***** Data section *****

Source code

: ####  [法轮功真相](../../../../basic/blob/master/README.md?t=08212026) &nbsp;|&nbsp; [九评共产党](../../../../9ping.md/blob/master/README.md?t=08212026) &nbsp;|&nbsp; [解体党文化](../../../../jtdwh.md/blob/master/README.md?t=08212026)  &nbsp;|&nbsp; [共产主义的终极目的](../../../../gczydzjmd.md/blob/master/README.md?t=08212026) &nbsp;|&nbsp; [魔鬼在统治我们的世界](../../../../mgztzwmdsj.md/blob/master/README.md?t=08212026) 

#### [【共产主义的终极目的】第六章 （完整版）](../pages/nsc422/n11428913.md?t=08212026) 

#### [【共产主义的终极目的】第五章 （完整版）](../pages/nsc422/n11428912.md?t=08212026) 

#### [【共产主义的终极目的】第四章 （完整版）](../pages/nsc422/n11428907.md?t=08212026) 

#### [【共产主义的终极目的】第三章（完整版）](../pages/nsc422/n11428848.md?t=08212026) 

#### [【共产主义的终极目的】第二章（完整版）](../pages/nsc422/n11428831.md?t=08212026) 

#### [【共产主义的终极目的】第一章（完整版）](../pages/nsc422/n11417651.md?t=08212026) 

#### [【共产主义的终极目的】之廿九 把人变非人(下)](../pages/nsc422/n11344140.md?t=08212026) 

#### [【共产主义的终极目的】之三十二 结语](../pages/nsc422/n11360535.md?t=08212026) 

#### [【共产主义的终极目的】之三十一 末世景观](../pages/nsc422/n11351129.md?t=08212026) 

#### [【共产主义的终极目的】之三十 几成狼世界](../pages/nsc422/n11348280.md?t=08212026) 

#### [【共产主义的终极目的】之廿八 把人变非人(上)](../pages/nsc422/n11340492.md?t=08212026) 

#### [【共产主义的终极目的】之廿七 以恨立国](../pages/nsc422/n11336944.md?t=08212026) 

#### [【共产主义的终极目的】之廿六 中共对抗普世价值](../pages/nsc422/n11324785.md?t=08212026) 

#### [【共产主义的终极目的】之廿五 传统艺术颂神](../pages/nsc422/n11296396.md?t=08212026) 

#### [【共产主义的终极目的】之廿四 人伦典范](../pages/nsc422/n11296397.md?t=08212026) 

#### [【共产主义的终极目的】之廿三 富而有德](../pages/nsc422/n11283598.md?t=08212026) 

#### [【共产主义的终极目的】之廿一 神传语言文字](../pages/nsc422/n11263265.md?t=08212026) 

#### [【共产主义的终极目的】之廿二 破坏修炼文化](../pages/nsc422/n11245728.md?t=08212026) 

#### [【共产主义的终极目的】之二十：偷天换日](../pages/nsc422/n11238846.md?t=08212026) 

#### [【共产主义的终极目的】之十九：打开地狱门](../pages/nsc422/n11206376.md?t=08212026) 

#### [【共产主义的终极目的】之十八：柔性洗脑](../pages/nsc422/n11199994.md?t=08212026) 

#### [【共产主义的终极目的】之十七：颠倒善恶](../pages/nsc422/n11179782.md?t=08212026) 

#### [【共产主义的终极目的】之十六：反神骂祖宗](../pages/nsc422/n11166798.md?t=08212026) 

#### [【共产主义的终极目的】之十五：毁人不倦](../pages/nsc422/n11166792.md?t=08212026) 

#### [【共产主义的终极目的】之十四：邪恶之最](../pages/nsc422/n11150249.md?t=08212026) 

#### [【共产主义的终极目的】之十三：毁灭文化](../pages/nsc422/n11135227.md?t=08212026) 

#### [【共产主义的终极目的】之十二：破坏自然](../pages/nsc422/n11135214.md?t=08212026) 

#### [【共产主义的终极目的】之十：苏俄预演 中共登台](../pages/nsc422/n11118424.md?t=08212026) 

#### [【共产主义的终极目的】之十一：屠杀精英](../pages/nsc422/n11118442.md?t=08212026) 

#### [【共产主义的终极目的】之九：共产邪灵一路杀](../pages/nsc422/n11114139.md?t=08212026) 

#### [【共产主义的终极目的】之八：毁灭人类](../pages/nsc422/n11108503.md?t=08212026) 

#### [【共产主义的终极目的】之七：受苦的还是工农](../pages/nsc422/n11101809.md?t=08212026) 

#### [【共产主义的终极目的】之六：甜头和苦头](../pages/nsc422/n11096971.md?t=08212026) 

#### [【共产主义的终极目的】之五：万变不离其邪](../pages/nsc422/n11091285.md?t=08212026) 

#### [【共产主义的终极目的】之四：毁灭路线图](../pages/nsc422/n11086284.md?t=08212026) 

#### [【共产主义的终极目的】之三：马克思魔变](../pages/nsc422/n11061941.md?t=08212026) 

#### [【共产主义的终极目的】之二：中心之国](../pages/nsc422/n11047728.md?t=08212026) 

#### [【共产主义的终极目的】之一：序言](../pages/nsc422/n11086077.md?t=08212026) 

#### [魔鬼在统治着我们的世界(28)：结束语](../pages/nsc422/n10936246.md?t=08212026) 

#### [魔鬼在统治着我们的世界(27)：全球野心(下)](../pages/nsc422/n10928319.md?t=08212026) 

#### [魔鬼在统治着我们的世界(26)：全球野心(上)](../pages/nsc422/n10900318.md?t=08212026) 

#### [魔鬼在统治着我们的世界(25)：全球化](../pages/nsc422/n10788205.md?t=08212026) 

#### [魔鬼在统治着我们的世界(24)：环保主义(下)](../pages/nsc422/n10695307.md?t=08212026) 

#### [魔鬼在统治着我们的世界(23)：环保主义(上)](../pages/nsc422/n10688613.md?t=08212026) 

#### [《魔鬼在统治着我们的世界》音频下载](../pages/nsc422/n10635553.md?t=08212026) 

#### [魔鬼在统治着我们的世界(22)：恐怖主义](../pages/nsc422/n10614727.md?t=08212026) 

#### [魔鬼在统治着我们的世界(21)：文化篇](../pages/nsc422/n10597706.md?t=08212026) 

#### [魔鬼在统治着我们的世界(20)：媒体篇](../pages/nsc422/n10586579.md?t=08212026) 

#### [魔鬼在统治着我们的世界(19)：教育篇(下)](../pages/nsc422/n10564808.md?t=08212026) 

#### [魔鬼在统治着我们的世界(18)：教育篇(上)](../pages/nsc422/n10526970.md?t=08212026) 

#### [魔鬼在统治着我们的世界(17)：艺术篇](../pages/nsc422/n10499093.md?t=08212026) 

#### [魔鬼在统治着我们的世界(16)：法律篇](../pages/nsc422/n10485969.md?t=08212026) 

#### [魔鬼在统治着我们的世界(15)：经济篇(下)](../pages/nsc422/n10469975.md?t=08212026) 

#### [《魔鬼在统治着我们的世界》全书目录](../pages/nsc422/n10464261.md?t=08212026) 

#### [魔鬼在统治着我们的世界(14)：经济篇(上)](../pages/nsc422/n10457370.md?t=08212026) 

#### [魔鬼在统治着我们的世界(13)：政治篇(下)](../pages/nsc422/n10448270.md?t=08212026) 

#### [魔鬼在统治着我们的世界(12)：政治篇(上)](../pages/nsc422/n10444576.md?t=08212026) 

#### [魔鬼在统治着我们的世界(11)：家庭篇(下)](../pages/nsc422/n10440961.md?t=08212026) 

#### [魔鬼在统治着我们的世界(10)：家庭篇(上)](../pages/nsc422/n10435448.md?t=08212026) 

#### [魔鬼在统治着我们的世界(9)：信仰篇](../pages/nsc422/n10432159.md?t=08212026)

*****

Each line of the data above must be restated word for word.

• _Solution for this exercise_
Source code

: ####  [法轮功真相](../../../../basic/blob/master/README.md?t=08212026) &nbsp;|&nbsp; [九评共产党](../../../../9ping.md/blob/master/README.md?t=08212026) &nbsp;|&nbsp; [解体党文化](../../../../jtdwh.md/blob/master/README.md?t=08212026)  &nbsp;|&nbsp; [共产主义的终极目的](../../../../gczydzjmd.md/blob/master/README.md?t=08212026) &nbsp;|&nbsp; [魔鬼在统治我们的世界](../../../../mgztzwmdsj.md/blob/master/README.md?t=08212026) 

#### [【共产主义的终极目的】第六章 （完整版）](../pages/nsc422/n11428913.md?t=08212026) 

#### [【共产主义的终极目的】第五章 （完整版）](../pages/nsc422/n11428912.md?t=08212026) 

#### [【共产主义的终极目的】第四章 （完整版）](../pages/nsc422/n11428907.md?t=08212026) 

#### [【共产主义的终极目的】第三章（完整版）](../pages/nsc422/n11428848.md?t=08212026) 

#### [【共产主义的终极目的】第二章（完整版）](../pages/nsc422/n11428831.md?t=08212026) 

#### [【共产主义的终极目的】第一章（完整版）](../pages/nsc422/n11417651.md?t=08212026) 

#### [【共产主义的终极目的】之廿九 把人变非人(下)](../pages/nsc422/n11344140.md?t=08212026) 

#### [【共产主义的终极目的】之三十二 结语](../pages/nsc422/n11360535.md?t=08212026) 

#### [【共产主义的终极目的】之三十一 末世景观](../pages/nsc422/n11351129.md?t=08212026) 

#### [【共产主义的终极目的】之三十 几成狼世界](../pages/nsc422/n11348280.md?t=08212026) 

#### [【共产主义的终极目的】之廿八 把人变非人(上)](../pages/nsc422/n11340492.md?t=08212026) 

#### [【共产主义的终极目的】之廿七 以恨立国](../pages/nsc422/n11336944.md?t=08212026) 

#### [【共产主义的终极目的】之廿六 中共对抗普世价值](../pages/nsc422/n11324785.md?t=08212026) 

#### [【共产主义的终极目的】之廿五 传统艺术颂神](../pages/nsc422/n11296396.md?t=08212026) 

#### [【共产主义的终极目的】之廿四 人伦典范](../pages/nsc422/n11296397.md?t=08212026) 

#### [【共产主义的终极目的】之廿三 富而有德](../pages/nsc422/n11283598.md?t=08212026) 

#### [【共产主义的终极目的】之廿一 神传语言文字](../pages/nsc422/n11263265.md?t=08212026) 

#### [【共产主义的终极目的】之廿二 破坏修炼文化](../pages/nsc422/n11245728.md?t=08212026) 

#### [【共产主义的终极目的】之二十：偷天换日](../pages/nsc422/n11238846.md?t=08212026) 

#### [【共产主义的终极目的】之十九：打开地狱门](../pages/nsc422/n11206376.md?t=08212026) 

#### [【共产主义的终极目的】之十八：柔性洗脑](../pages/nsc422/n11199994.md?t=08212026) 

#### [【共产主义的终极目的】之十七：颠倒善恶](../pages/nsc422/n11179782.md?t=08212026) 

#### [【共产主义的终极目的】之十六：反神骂祖宗](../pages/nsc422/n11166798.md?t=08212026) 

#### [【共产主义的终极目的】之十五：毁人不倦](../pages/nsc422/n11166792.md?t=08212026) 

#### [【共产主义的终极目的】之十四：邪恶之最](../pages/nsc422/n11150249.md?t=08212026) 

#### [【共产主义的终极目的】之十三：毁灭文化](../pages/nsc422/n11135227.md?t=08212026) 

#### [【共产主义的终极目的】之十二：破坏自然](../pages/nsc422/n11135214.md?t=08212026) 

#### [【共产主义的终极目的】之十：苏俄预演 中共登台](../pages/nsc422/n11118424.md?t=08212026) 

#### [【共产主义的终极目的】之十一：屠杀精英](../pages/nsc422/n11118442.md?t=08212026) 

#### [【共产主义的终极目的】之九：共产邪灵一路杀](../pages/nsc422/n11114139.md?t=08212026) 

#### [【共产主义的终极目的】之八：毁灭人类](../pages/nsc422/n11108503.md?t=08212026) 

#### [【共产主义的终极目的】之七：受苦的还是工农](../pages/nsc422/n11101809.md?t=08212026) 

#### [【共产主义的终极目的】之六：甜头和苦头](../pages/nsc422/n11096971.md?t=08212026) 

#### [【共产主义的终极目的】之五：万变不离其邪](../pages/nsc422/n11091285.md?t=08212026) 

#### [【共产主义的终极目的】之四：毁灭路线图](../pages/nsc422/n11086284.md?t=08212026) 

#### [【共产主义的终极目的】之三：马克思魔变](../pages/nsc422/n11061941.md?t=08212026) 

#### [【共产主义的终极目的】之二：中心之国](../pages/nsc422/n11047728.md?t=08212026) 

#### [【共产主义的终极目的】之一：序言](../pages/nsc422/n11086077.md?t=08212026) 

#### [魔鬼在统治着我们的世界(28)：结束语](../pages/nsc422/n10936246.md?t=08212026) 

#### [魔鬼在统治着我们的世界(27)：全球野心(下)](../pages/nsc422/n10928319.md?t=08212026) 

#### [魔鬼在统治着我们的世界(26)：全球野心(上)](../pages/nsc422/n10900318.md?t=08212026) 

#### [魔鬼在统治着我们的世界(25)：全球化](../pages/nsc422/n10788205.md?t=08212026) 

#### [魔鬼在统治着我们的世界(24)：环保主义(下)](../pages/nsc422/n10695307.md?t=08212026) 

#### [魔鬼在统治着我们的世界(23)：环保主义(上)](../pages/nsc422/n10688613.md?t=08212026) 

#### [《魔鬼在统治着我们的世界》音频下载](../pages/nsc422/n10635553.md?t=08212026) 

#### [魔鬼在统治着我们的世界(22)：恐怖主义](../pages/nsc422/n10614727.md?t=08212026) 

#### [魔鬼在统治着我们的世界(21)：文化篇](../pages/nsc422/n10597706.md?t=08212026) 

#### [魔鬼在统治着我们的世界(20)：媒体篇](../pages/nsc422/n10586579.md?t=08212026) 

#### [魔鬼在统治着我们的世界(19)：教育篇(下)](../pages/nsc422/n10564808.md?t=08212026) 

#### [魔鬼在统治着我们的世界(18)：教育篇(上)](../pages/nsc422/n10526970.md?t=08212026) 

#### [魔鬼在统治着我们的世界(17)：艺术篇](../pages/nsc422/n10499093.md?t=08212026) 

#### [魔鬼在统治着我们的世界(16)：法律篇](../pages/nsc422/n10485969.md?t=08212026) 

#### [魔鬼在统治着我们的世界(15)：经济篇(下)](../pages/nsc422/n10469975.md?t=08212026) 

#### [《魔鬼在统治着我们的世界》全书目录](../pages/nsc422/n10464261.md?t=08212026) 

#### [魔鬼在统治着我们的世界(14)：经济篇(上)](../pages/nsc422/n10457370.md?t=08212026) 

#### [魔鬼在统治着我们的世界(13)：政治篇(下)](../pages/nsc422/n10448270.md?t=08212026) 

#### [魔鬼在统治着我们的世界(12)：政治篇(上)](../pages/nsc422/n10444576.md?t=08212026) 

#### [魔鬼在统治着我们的世界(11)：家庭篇(下)](../pages/nsc422/n10440961.md?t=08212026) 

#### [魔鬼在统治着我们的世界(10)：家庭篇(上)](../pages/nsc422/n10435448.md?t=08212026) 

#### [魔鬼在统治着我们的世界(9)：信仰篇](../pages/nsc422/n10432159.md?t=08212026)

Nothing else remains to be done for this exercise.